Steven Byrnes comments on “The Era of Experience” has an unsolved technical alignment problem

Steven Byrnes 30 Apr 2025 17:12 UTC
3 points
0
Thanks!
Hmm. I think there’s an easy short-term ‘solution’ to Goodhart’s law for AI capabilities, which is to give humans a reward button. Then the reward function rewards are exactly what the person wants by definition (until the AI can grab the button). There’s no need to define metrics or whatever, right?
(This is mildly related to RLHF, except that RLHF makes models dumber, whereas I’m imagining some future RL paradigm wherein the RL training makes models smarter.)
I think your complaint is that people would be bad at pressing the button, even by their own lights. They’ll press the button upon seeing a plausible-sounding plan that flatters their ego, and then they’ll regret that they pressed it when the plan doesn’t actually work. This will keep happening, until the humans are cursing the button and throwing it out.
But there’s an obvious (short-term) workaround to that problem, which is to tell the humans not to press the reward button until they’re really sure that they won’t later regret it, because they see that the plan really worked. (Really, you don’t even have to tell them that, they’d quickly figure that out for themselves.) (Alternatively, make an “undo” option such that when the person regrets having pressed the button, they can roll back whatever weight changes came from pressing it.) This workaround will make the rewards more sparse, and thus it’s only an option if the AI can maximize sparse rewards. But I think we’re bound to get AIs that can maximize sparse rewards, on the road to AGI.
If the person never regrets pressing the button, not even in hindsight, then you have an AI product that will be highly profitable in the short term. You can have it apply for human jobs, found companies, etc.

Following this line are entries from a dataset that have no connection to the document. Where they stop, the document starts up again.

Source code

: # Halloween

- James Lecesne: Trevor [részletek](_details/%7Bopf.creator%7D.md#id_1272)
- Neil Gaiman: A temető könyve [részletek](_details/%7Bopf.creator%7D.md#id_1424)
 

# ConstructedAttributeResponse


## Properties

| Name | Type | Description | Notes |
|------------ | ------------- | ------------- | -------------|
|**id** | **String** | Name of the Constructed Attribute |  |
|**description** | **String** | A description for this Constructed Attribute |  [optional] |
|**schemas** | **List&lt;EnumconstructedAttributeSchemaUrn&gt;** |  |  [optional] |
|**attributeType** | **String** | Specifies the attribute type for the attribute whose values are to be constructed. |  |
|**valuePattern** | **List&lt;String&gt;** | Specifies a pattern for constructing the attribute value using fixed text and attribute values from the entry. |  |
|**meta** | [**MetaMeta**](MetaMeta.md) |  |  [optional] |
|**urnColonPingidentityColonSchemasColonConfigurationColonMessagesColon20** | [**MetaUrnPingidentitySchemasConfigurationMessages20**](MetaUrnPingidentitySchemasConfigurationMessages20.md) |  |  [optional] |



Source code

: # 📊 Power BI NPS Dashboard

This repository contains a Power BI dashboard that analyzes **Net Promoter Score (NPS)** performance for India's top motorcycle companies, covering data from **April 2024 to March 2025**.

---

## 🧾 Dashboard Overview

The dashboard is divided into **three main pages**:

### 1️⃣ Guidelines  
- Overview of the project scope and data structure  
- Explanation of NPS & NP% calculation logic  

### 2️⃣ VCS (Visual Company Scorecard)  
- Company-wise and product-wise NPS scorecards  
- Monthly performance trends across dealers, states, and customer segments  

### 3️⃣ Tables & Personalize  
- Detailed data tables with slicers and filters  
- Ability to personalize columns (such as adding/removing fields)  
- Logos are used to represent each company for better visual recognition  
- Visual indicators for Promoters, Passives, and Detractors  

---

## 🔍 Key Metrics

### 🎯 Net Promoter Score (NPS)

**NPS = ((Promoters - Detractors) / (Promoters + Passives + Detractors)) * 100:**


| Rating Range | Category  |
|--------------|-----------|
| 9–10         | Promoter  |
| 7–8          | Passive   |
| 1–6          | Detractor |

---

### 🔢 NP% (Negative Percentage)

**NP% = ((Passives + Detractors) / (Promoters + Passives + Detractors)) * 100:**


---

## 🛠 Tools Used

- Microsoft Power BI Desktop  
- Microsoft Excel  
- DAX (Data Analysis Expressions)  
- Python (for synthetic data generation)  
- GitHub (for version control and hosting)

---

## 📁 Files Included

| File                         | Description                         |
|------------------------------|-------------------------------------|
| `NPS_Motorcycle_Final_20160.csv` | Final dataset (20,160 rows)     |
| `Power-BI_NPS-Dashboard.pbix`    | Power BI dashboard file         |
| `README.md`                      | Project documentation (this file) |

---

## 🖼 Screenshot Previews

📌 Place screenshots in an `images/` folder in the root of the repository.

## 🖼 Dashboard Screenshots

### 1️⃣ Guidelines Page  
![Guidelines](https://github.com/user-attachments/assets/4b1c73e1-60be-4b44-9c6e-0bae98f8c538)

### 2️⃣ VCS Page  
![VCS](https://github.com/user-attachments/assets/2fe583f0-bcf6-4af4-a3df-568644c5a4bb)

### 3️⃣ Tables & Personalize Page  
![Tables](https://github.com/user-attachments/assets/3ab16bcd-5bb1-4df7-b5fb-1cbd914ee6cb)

… …Then I have this other theory that maybe everything I just wrote here is moot, because once someone figures out the secret sauce of AGI, it will be so easy to make powerful misaligned superintelligence that this will happen very quickly and with no time or need to generate profit from the intermediate artifacts. That’s an unpopular opinion these days and I won’t defend it here. (I’ve been mulling it over in the context of a possible forthcoming post.) Just putting my cards on the table.
https://www.lesswrong.com/posts/YyosBAutg4bzScaLu/thoughts-on-ai-is-easy-to-control-by-pope-and-belrose#4yXqCNKmfaHwDSrAZ
That was a very good constructive comment btw, sorry I forgot to reply to it earlier but I just did.
What links here?
- Steven Byrnes's comment on Can we safely automate alignment research? by Joe Carlsmith (1 May 2025 18:08 UTC; 4 points)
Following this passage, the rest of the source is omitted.